第53話 猫の村 後編



タクシーでルナの村へと向かう。


「ディープインパクト〜!!!

久しぶりだね〜!!!」


ついハンドルに頬擦りをしながら、タクシーに話しかけてしまった。


「ディープ?なんだそれ?」


ジェイクに興味を持たれてしまった。

何も言わないが、魔王様もジッとこちらを見ている。


「このタクシーの名前です、、、。」


恥ずかしくて顔から火が出そうだ。


「いい名前だな!かっこいいじゃん!!!」


ジェイクが褒めてくれたのが救いだった。

魔王様にも何か言って欲しかったが、彼はニヤッと笑うだけだった。


「そういえば!!!

狼たちは置いてきて大丈夫なんですか!!??」


無理矢理にでも話を変えたかったので、気になっていたこと魔王様に聞いてみた。

(ちなみに馬車は魔王様が一瞬で消し炭にして片付けていた。)


「自力で帰れる。

腹が減れば狩りでもするだろう。」


リーアの匂いを辿れるのだ。

自分たちの匂いを辿って帰ることも可能なのだろう。


「本当に可愛いわね〜!」


ルナにデレデレのリーアとジェイクが、死にそうな顔色のライルを励ますことは無かった。






「そろそろ見えてくるぞ。
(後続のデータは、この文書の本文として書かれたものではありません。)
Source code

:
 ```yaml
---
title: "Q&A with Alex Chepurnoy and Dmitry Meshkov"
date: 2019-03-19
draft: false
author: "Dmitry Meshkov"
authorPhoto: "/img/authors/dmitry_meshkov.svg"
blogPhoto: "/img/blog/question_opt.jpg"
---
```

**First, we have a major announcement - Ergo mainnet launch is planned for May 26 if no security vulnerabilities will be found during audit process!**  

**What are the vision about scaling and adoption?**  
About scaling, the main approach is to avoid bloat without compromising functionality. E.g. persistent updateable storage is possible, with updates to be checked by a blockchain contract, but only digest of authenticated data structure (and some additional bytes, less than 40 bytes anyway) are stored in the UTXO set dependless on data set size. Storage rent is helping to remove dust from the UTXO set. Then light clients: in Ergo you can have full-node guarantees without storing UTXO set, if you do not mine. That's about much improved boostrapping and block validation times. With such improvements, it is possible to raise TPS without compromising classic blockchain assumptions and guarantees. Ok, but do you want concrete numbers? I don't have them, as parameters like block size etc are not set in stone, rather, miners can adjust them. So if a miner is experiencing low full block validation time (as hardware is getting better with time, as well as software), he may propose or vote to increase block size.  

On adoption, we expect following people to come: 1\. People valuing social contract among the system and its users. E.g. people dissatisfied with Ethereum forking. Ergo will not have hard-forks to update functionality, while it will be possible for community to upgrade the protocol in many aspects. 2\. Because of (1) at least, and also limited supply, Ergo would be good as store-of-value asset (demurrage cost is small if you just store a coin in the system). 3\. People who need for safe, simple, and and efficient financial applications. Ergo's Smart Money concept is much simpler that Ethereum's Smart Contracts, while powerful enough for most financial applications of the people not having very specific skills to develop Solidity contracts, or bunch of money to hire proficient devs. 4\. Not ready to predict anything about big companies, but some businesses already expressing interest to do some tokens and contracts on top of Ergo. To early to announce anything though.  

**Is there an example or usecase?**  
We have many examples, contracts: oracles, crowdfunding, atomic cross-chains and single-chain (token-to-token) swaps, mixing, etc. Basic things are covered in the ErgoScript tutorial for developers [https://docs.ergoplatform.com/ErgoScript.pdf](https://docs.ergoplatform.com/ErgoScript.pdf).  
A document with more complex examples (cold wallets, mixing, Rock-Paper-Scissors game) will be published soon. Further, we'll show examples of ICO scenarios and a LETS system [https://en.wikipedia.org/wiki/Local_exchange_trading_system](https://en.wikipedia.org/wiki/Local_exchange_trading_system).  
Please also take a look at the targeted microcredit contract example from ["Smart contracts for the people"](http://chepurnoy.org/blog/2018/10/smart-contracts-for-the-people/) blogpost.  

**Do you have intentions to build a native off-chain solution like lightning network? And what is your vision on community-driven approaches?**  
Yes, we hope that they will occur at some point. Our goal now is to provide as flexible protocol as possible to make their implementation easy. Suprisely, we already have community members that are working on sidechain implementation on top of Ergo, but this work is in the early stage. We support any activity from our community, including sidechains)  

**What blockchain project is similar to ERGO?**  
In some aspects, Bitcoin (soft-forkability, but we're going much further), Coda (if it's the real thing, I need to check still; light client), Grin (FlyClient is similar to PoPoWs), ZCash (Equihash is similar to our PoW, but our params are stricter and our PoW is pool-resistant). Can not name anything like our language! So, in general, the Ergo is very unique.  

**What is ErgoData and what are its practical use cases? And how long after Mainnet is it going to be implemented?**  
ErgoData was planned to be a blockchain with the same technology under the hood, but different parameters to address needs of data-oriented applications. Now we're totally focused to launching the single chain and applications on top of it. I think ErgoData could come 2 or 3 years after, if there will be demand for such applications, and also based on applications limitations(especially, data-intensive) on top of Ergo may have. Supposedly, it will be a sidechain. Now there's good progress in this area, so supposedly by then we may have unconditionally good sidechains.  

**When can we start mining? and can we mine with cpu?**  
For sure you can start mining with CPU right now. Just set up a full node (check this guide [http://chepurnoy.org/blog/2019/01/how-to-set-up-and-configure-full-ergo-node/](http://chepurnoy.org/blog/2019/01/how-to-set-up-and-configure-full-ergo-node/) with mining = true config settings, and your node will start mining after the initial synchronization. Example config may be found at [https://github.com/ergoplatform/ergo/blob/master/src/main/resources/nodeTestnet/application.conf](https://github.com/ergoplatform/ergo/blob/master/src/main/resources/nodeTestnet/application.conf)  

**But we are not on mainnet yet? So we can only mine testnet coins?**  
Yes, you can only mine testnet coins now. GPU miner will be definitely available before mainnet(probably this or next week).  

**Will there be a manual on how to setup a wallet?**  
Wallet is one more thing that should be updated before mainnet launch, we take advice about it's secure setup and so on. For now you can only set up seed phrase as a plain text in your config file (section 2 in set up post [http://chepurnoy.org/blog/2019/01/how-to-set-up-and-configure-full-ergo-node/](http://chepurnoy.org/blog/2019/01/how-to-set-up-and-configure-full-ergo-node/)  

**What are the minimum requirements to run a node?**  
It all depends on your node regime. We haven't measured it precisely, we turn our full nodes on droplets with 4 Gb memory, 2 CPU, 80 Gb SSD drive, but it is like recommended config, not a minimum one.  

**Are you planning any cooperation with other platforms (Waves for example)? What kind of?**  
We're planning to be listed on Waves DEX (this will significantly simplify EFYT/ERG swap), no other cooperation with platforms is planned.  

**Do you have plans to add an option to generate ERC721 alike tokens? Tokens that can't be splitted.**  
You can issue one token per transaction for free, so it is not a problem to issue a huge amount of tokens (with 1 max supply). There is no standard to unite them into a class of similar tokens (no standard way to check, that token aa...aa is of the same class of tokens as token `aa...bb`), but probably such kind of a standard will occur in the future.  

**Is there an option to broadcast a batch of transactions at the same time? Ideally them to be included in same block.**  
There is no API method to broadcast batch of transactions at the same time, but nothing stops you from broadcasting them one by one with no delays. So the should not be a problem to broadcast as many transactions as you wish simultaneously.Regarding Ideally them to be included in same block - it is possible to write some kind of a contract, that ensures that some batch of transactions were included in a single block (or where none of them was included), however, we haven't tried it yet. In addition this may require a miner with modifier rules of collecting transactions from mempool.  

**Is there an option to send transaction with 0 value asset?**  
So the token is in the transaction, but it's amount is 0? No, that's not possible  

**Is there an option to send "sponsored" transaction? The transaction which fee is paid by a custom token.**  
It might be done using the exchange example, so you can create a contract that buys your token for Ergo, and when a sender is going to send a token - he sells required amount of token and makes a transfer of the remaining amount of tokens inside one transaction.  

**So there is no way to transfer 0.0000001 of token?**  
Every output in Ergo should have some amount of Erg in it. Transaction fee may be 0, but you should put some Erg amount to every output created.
」


タクシーで2時間ほど走ると、ルナがそう言った。

それを聞いた好奇心の塊のジェイクが、窓を開けて半身を外に出す。


「ん?なんか、、、木デカくね?」


そこで僕も気がついた。

リーアを探していた森よりも、明らかに木が大きくなっている。


「ハイドラシルの木だ。

世界一高い木と呼ばれている。

ここはハイドラシルの森だ。」


ルナが解説をしてくれた。


「大きいと150mくらいにはなるぞ。

ここらの倍以上の高さだな。」


「これの更に倍、、、。」


想像もできない高さの木があることだけは確かだった。





「着いたぞ。」


ルナが言うので、全員タクシーから降りた。

ライルのことはジェイクが引っ張り出していた。

猫の姿だったルナが、ジャンプしてクルリと宙返りをすると獣人の姿に戻っていた。


「すっげーーーー!!!!

ツリーハウスだらけかよ!!!」


ハイドラシルの木には無数のツリーハウスが建設されていた。

気を削って中に入れるようにもなっている場所もある。

展望台のように柵で囲まれている場所もあった。

隣り合う木の枝にはロープがかけられていて、籠もついていた。

あれで物資の受け渡しをしているのだろうか。


「ルナか?」


無数のツリーハウス、ルナの村に感動していると背後から声をかけられた。